Kurosawa Diary, Part 22: Red Beard

We live in a cruel and indifferent universe, so we must act with kindness and charity. That’s the dominant theme of Akira Kurosawa’s works. But that theme was never stated as clearly, as forcefully, or as didactically as in Red Beard, the final work of Kurosawa’s most productive and artistically successful period.

I don’t remember how often I’ve seen Red Beard. I remember seeing it for the first time at Wheeler Auditorium, probably in the late 1970’s. I saw it at least one other time theatrically, at the UC Theater. My wife bought me the Criterion DVD soon after it was released. I revisited that DVD last night, as part of my project of watching all of Kurosawa’s films in chronological order.

A sprawling, three-hour epic, Red Beard was Kurosawa’s most ambitious film since Seven Samurai. But unlike the previous epic, this one can in no way be considered an action film. There’s one fight scene, played for cheers and laughs, just before the intermission. Kurosawa wasn’t interested in swordplay here, but in the grinding, sickening, dehumanizing effects of poverty.

Yet the film was a hit when it opened in Japan in 1965. Kurosawa was a commercial filmmaker, and it’s hard to think of another of his films with a more unambiguously happy ending.

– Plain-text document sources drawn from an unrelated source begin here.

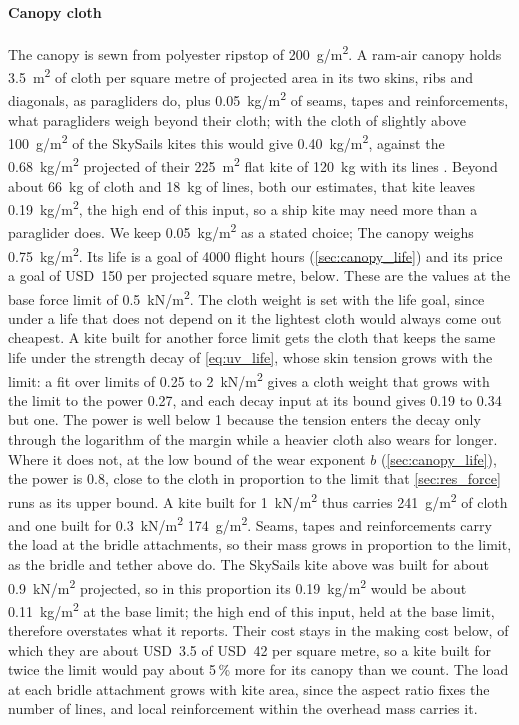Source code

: \paragraph{Canopy cloth} The canopy is sewn from polyester ripstop of \SI{200}{g/m^2}. A ram-air canopy holds \SI{3.5}{m^2} of cloth per square metre of projected area in its two skins, ribs and diagonals, as paragliders do, plus \SI{0.05}{kg/m^2} of seams, tapes and reinforcements, what paragliders weigh beyond their cloth; with the cloth of slightly above \SI{100}{g/m^2} of the SkySails kites this would give \SI{0.40}{kg/m^2}, against the \SI{0.68}{kg/m^2} projected of their \SI{225}{m^2} flat kite of \SI{120}{kg} with its lines \citep{paulig2013}. Beyond about \SI{66}{kg} of cloth and \SI{18}{kg} of lines, both our estimates, that kite leaves \SI{0.19}{kg/m^2}, the high end of this input, so a ship kite may need more than a paraglider does. We keep \SI{0.05}{kg/m^2} as a stated choice;  The canopy weighs \SI{0.75}{kg/m^2}. Its life is a goal of \num{4000} flight hours (\cref{sec:canopy_life}) and its price a goal of USD~150 per projected square metre, below. These are the values at the base force limit of \SI{0.5}{kN/m^2}. The cloth weight is set with the life goal, since under a life that does not depend on it the lightest cloth would always come out cheapest. A kite built for another force limit gets the cloth that keeps the same life under the strength decay of \cref{eq:uv_life}, whose skin tension grows with the limit: a fit over limits of 0.25 to \SI{2}{kN/m^2} gives a cloth weight that grows with the limit to the power 0.27, and each decay input at its bound gives 0.19 to 0.34 but one. The power is well below 1 because the tension enters the decay only through the logarithm of the margin while a heavier cloth also wears for longer. Where it does not, at the low bound of the wear exponent $b$ (\cref{sec:canopy_life}), the power is 0.8, close to the cloth in proportion to the limit that \cref{sec:res_force} runs as its upper bound. A kite built for \SI{1}{kN/m^2} thus carries \SI{241}{g/m^2} of cloth and one built for \SI{0.3}{kN/m^2} \SI{174}{g/m^2}. Seams, tapes and reinforcements carry the load at the bridle attachments, so their mass grows in proportion to the limit, as the bridle and tether above do. The SkySails kite above was built for about \SI{0.9}{kN/m^2} projected, so in this proportion its \SI{0.19}{kg/m^2} would be about \SI{0.11}{kg/m^2} at the base limit; the high end of this input, held at the base limit, therefore overstates what it reports. Their cost stays in the making cost below, of which they are about USD~3.5 of USD~42 per square metre, so a kite built for twice the limit would pay about 5\,\% more for its canopy than we count. The load at each bridle attachment grows with kite area, since the aspect ratio fixes the number of lines, and local reinforcement within the overhead mass carries it.

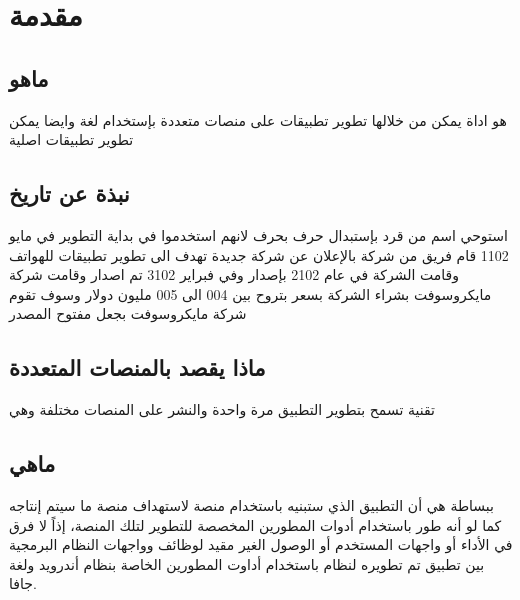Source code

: \chapter{مقدمة}

\section {ماهو  }
هو اداة يمكن من خلالها تطوير تطبيقات على منصات متعددة  بإستخدام لغة  وايضا يمكن تطوير تطبيقات اصلية  
\section{نبذة عن تاريخ }
استوحي اسم  من قرد  بإستبدال حرف  بحرف   لانهم استخدموا في بداية التطوير 
في مايو 1102 قام فريق من شركة  بالإعلان عن شركة جديدة تهدف الى تطوير تطبيقات للهواتف وقامت الشركة في عام 2102 بإصدار  
وفي فبراير 3102 تم اصدار  
وقامت شركة مايكروسوفت بشراء الشركة بسعر بتروح بين 004 الى 005 مليون دولار 
وسوف تقوم شركة مايكروسوفت بجعل  مفتوح المصدر

\section{ماذا يقصد بالمنصات المتعددة }
تقنية تسمح بتطوير التطبيق مرة واحدة والنشر على المنصات مختلفة وهي 
\section{ماهي }
ببساطة هي أن التطبيق الذي ستبنيه باستخدام منصة  لاستهداف منصة ما سيتم إنتاجه كما لو أنه طور باستخدام أدوات المطورين المخصصة للتطوير لتلك المنصة، إذاً لا فرق في الأداء أو واجهات المستخدم أو الوصول الغير مقيد لوظائف وواجهات النظام البرمجية بين تطبيق تم تطويره لنظام  باستخدام أداوت المطورين الخاصة بنظام أندرويد ولغة جافا.

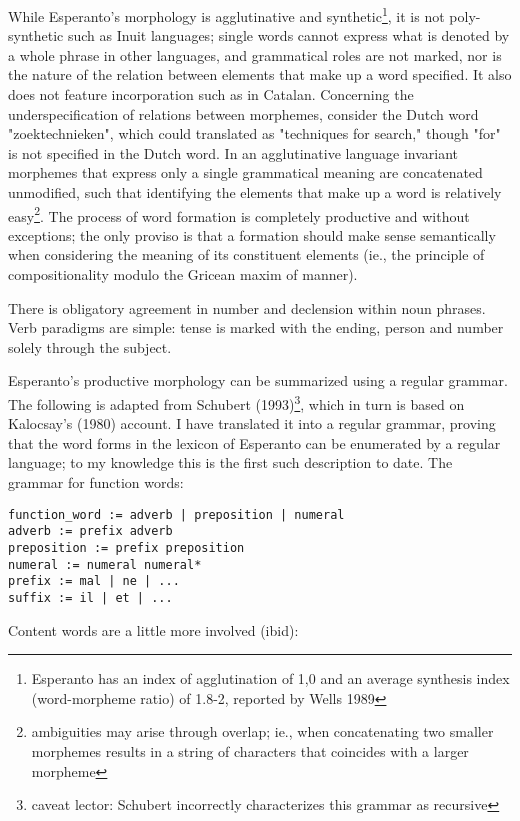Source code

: \documentclass[10pt,a4paper]{article}
\begin{document}
While Esperanto's morphology is agglutinative and synthetic\footnote{Esperanto
has an index of agglutination of 1,0 and an average synthesis index
(word-morpheme ratio) of 1.8-2, reported by Wells 1989}, it is not
poly-synthetic such as Inuit languages; single words cannot express what is
denoted by a whole phrase in other languages, and grammatical roles are not
marked, nor is the nature of the relation between elements that make up a word
specified. It also does not feature incorporation such as in Catalan.
Concerning the underspecification of relations between morphemes, consider the
Dutch word "zoektechnieken", which could translated as "techniques for search,"
though "for" is not specified in the Dutch word. In an agglutinative language
invariant morphemes that express only a single grammatical meaning are
concatenated unmodified, such that identifying the elements that make up a word
is relatively easy\footnote{ambiguities may arise through overlap; ie., when
concatenating two smaller morphemes results in a string of characters that
coincides with a larger morpheme}. The process of word formation is completely
productive and without exceptions; the only proviso is that a formation should
make sense semantically when considering the meaning of its constituent
elements (ie., the principle of compositionality modulo the Gricean maxim of
manner). 

There is obligatory agreement in number and declension within noun phrases.
Verb paradigms are simple: tense is marked with the ending, person and number
solely through the subject.

Esperanto's productive morphology can be summarized using a regular
grammar. The following is adapted from Schubert (1993)\footnote{caveat lector:
Schubert incorrectly characterizes this grammar as recursive}, which in turn is
based on Kalocsay's (1980) account. I have translated it into a regular
grammar, proving that the word forms in the lexicon of Esperanto can be
enumerated by a regular language; to my knowledge this is the first such
description to date.  The grammar for function words: 

\begin{verbatim}
function_word := adverb | preposition | numeral
adverb := prefix adverb
preposition := prefix preposition
numeral := numeral numeral*
prefix := mal | ne | ...
suffix := il | et | ...
\end{verbatim}

Content words are a little more involved (ibid):
\end{document}
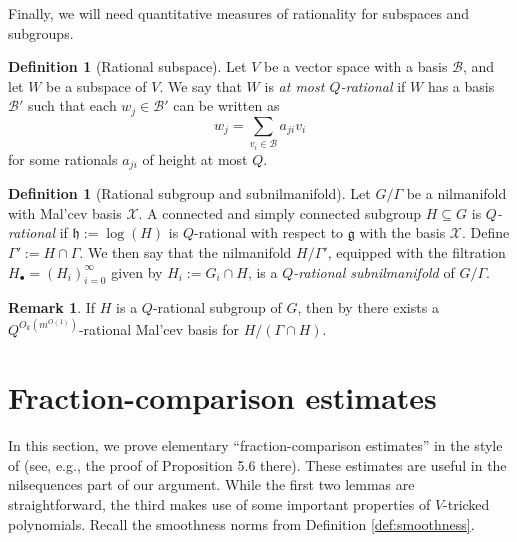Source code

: \documentclass[11pt]{amsart}
\theoremstyle{definition}
\newtheorem{definition}[lemma]{Definition}
\newtheorem*{remark}{Remark}
\begin{document}
Finally, we will need quantitative measures of rationality for subspaces and subgroups.
\begin{definition}[Rational subspace]
Let $V$ be a vector space with a basis $\mathcal{B}$, and let $W$ be a subspace of $V$. We say that $W$ is \emph{at most $Q$-rational} if $W$ has a basis $\mathcal{B}'$ such that each $w_j\in \mathcal{B}'$ can be written as
\[w_j = \sum_{v_i\in \mathcal{B}} a_{ji} v_i\]
for some rationals $a_{ji}$ of height at most $Q$.
\end{definition}
\begin{definition}[Rational subgroup and subnilmanifold]
Let $G/\Gamma$ be a nilmanifold with Mal'cev basis $\mathcal{X}$.
A connected and simply connected subgroup $H\subseteq G$ is \textit{$Q$-rational} if $\mathfrak{h} := \log(H)$ is $Q$-rational with respect to $\mathfrak{g}$ with the basis $\mathcal{X}$.  Define $\Gamma':=H\cap\Gamma$.  We then say that the nilmanifold $H/\Gamma'$, equipped with the filtration $H_\bullet = (H_i)_{i=0}^\infty$ given by $H_i := G_i\cap H$, is a \textit{$Q$-rational subnilmanifold} of $G/\Gamma$.
\end{definition}
\begin{remark}
If $H$ is a $Q$-rational subgroup of $G$, then by \cite[Lemma B.12]{Leng23a} there exists a $Q^{O_k(m^{O(1)})}$-rational Mal'cev basis for $H/(\Gamma \cap H)$.
\end{remark}



\section{Fraction-comparison estimates}\label{A: fraction comparison}
In this section, we prove elementary ``fraction-comparison estimates'' in the style of \cite{PSS23} (see, e.g., the proof of Proposition 5.6 there).  These estimates are useful in the nilsequences part of our argument.  While the first two lemmas are straightforward, the third makes use of some important properties of $V$-tricked polynomials.  Recall the smoothness norms from Definition \ref{def:smoothness}.
\end{document}
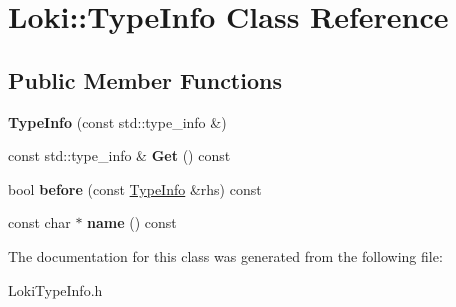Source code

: \hypertarget{classLoki_1_1TypeInfo}{}\section{Loki\+:\+:Type\+Info Class Reference}
\label{classLoki_1_1TypeInfo}
\subsection*{Public Member Functions}
\begin{DoxyCompactItemize}
\item 
{\bfseries Type\+Info} (const std\+::type\+\_\+info \&)\hypertarget{classLoki_1_1TypeInfo_a42fe2c6f366015ca70f93257e4ab95db}{}\label{classLoki_1_1TypeInfo_a42fe2c6f366015ca70f93257e4ab95db}

\item 
const std\+::type\+\_\+info \& {\bfseries Get} () const \hypertarget{classLoki_1_1TypeInfo_a50b5b6154f190e2fc0cfa4edaa006109}{}\label{classLoki_1_1TypeInfo_a50b5b6154f190e2fc0cfa4edaa006109}

\item 
bool {\bfseries before} (const \hyperlink{classLoki_1_1TypeInfo}{Type\+Info} \&rhs) const \hypertarget{classLoki_1_1TypeInfo_aa8c8335a706e97632c1735826e20997c}{}\label{classLoki_1_1TypeInfo_aa8c8335a706e97632c1735826e20997c}

\item 
const char $\ast$ {\bfseries name} () const \hypertarget{classLoki_1_1TypeInfo_a526d5880cde7990cde678aeb1401dbc8}{}\label{classLoki_1_1TypeInfo_a526d5880cde7990cde678aeb1401dbc8}

\end{DoxyCompactItemize}


The documentation for this class was generated from the following file\+:\begin{DoxyCompactItemize}
\item 
Loki\+Type\+Info.\+h\end{DoxyCompactItemize}

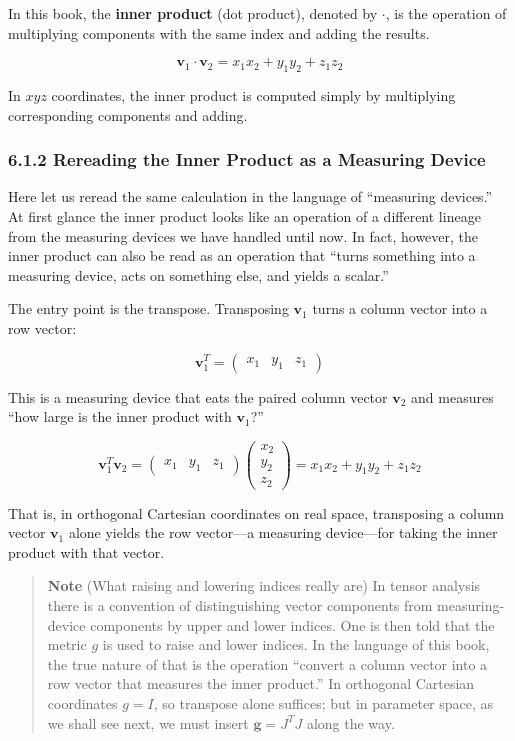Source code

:In this book, the \textbf{inner product} (dot product), denoted by
\(\cdot\), is the operation of multiplying components with the same
index and adding the results.

\[\mathbf{v}_1 \cdot \mathbf{v}_2 = x_1 x_2 + y_1 y_2 + z_1 z_2\]

In \(xyz\) coordinates, the inner product is computed simply by
multiplying corresponding components and adding.

\hypertarget{rereading-the-inner-product-as-a-measuring-device}{%
\subsubsection{6.1.2 Rereading the Inner Product as a Measuring
Device}\label{rereading-the-inner-product-as-a-measuring-device}}

Here let us reread the same calculation in the language of ``measuring
devices.'' At first glance the inner product looks like an operation of
a different lineage from the measuring devices we have handled until
now. In fact, however, the inner product can also be read as an
operation that ``turns something into a measuring device, acts on
something else, and yields a scalar.''

The entry point is the transpose. Transposing \(\mathbf{v}_1\) turns a
column vector into a row vector:

\[\mathbf{v}_1^T = \begin{pmatrix} x_1 & y_1 & z_1 \end{pmatrix}\]

This is a measuring device that eats the paired column vector
\(\mathbf{v}_2\) and measures ``how large is the inner product with
\(\mathbf{v}_1\)?''

\[\mathbf{v}_1^T\mathbf{v}_2
= \begin{pmatrix} x_1 & y_1 & z_1 \end{pmatrix}
\begin{pmatrix} x_2 \\ y_2 \\ z_2 \end{pmatrix}
= x_1x_2 + y_1y_2 + z_1z_2\]

That is, in orthogonal Cartesian coordinates on real space, transposing
a column vector \(\mathbf{v}_1\) alone yields the row vector---a
measuring device---for taking the inner product with that vector.

\begin{quote}
\textbf{Note} (What raising and lowering indices really are) In tensor
analysis there is a convention of distinguishing vector components from
measuring-device components by upper and lower indices. One is then told
that the metric \(g\) is used to raise and lower indices. In the
language of this book, the true nature of that is the operation
``convert a column vector into a row vector that measures the inner
product.'' In orthogonal Cartesian coordinates \(g=I\), so transpose
alone suffices; but in parameter space, as we shall see next, we must
insert \(\mathbf{g}=J^T J\) along the way.
\end{quote}

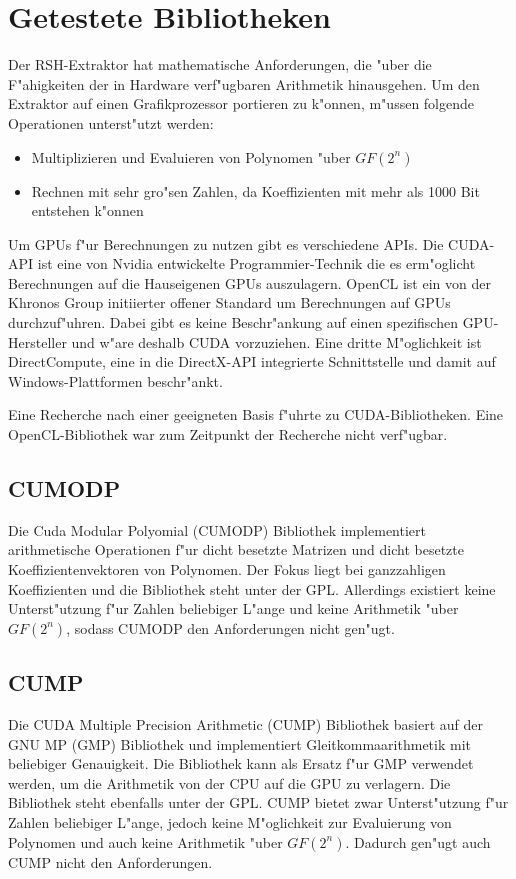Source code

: \section{Getestete Bibliotheken}
\label{Bibliotheken}

Der RSH-Extraktor hat mathematische Anforderungen, die "uber die F"ahigkeiten der in Hardware verf"ugbaren Arithmetik hinausgehen. Um den Extraktor auf einen Grafikprozessor portieren zu k"onnen, m"ussen folgende Operationen unterst"utzt werden:
\begin{itemize}
	\item Multiplizieren und Evaluieren von Polynomen "uber $GF(2^n)$
	\item Rechnen mit sehr gro"sen Zahlen, da Koeffizienten mit mehr als 1000 Bit entstehen k"onnen
\end{itemize}

Um GPUs f"ur Berechnungen zu nutzen gibt es verschiedene APIs. Die CUDA-API ist eine von Nvidia entwickelte Programmier-Technik die es erm"oglicht Berechnungen auf die Hauseigenen GPUs auszulagern. OpenCL ist ein von der Khronos Group initiierter offener Standard um Berechnungen auf GPUs durchzuf"uhren. Dabei gibt es keine Beschr"ankung auf einen spezifischen GPU-Hersteller und w"are deshalb CUDA vorzuziehen. Eine dritte M"oglichkeit ist DirectCompute, eine in die DirectX-API integrierte Schnittstelle und damit auf Windows-Plattformen beschr"ankt.

Eine Recherche nach einer geeigneten Basis f"uhrte zu CUDA-Bibliotheken. Eine OpenCL-Bibliothek war zum Zeitpunkt der Recherche nicht verf"ugbar.

\subsection{CUMODP}
Die Cuda Modular Polyomial (CUMODP) Bibliothek implementiert arithmetische Operationen f"ur dicht besetzte Matrizen und dicht besetzte Koeffizientenvektoren von Polynomen. Der Fokus liegt bei ganzzahligen Koeffizienten und die Bibliothek steht unter der GPL.
Allerdings existiert keine Unterst"utzung f"ur Zahlen beliebiger L"ange und keine Arithmetik "uber $GF(2^n)$, sodass CUMODP den Anforderungen nicht gen"ugt.

\subsection{CUMP}
Die CUDA Multiple Precision Arithmetic (CUMP) Bibliothek basiert auf der GNU MP (GMP) Bibliothek und implementiert Gleitkommaarithmetik mit beliebiger Genauigkeit. Die Bibliothek kann als Ersatz f"ur GMP verwendet werden, um die Arithmetik von der CPU auf die GPU zu verlagern. Die Bibliothek steht ebenfalls unter der GPL.
CUMP bietet zwar Unterst"utzung f"ur Zahlen beliebiger L"ange, jedoch keine M"oglichkeit zur Evaluierung von Polynomen und auch keine Arithmetik "uber $GF(2^n)$. Dadurch gen"ugt auch CUMP nicht den Anforderungen.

Set in the mid-19th century, Red Beard concerns itself with the staff and patients at aredbeard medical clinic serving those at the low end of the economic spectrum. Toshiro Mifune plays the title character, the gruff but idealistic doctor who runs the clinic. This is a man who’s not above blackmailing a government official to keep his little hospital alive or even to help an individual patient, but who then feels guilty for doing so.

We get to know the clinic and its leader through the eyes of a young, proud doctor assigned to work there as an intern (Yûzô Kayama). With a planned career path that includes becoming the Shogun’s personal physician, the last thing this man wants is to waste time at a charity hospital (he arrives thinking he’s just making a social call). You can probably guess his character arc; as I said, Kurosawa was a commercial filmmaker.

Along the way, we meet a great many people living in the clinic’s sphere, including another young doctor, women doing the clinic’s manual labor, and assorted patients. A happy life seems nearly impossible for the later—life itself is a constant struggle and insult. The only true happiness comes from helping others, and embracing that particular struggle.

Red Beard was Kurosawa’s last film with actor/movie star Toshiro Mifune, ending a collaboration that started 17 years and 15 films earlier with Drunken Angel. Both films were about a charitable doctor working in a slum clinic, and the effect that doctor has on a less-altruistic young man. In Drunken Angel, Mifune played the young man; in Red Beard, he was the doctor. Their work together had come full circle.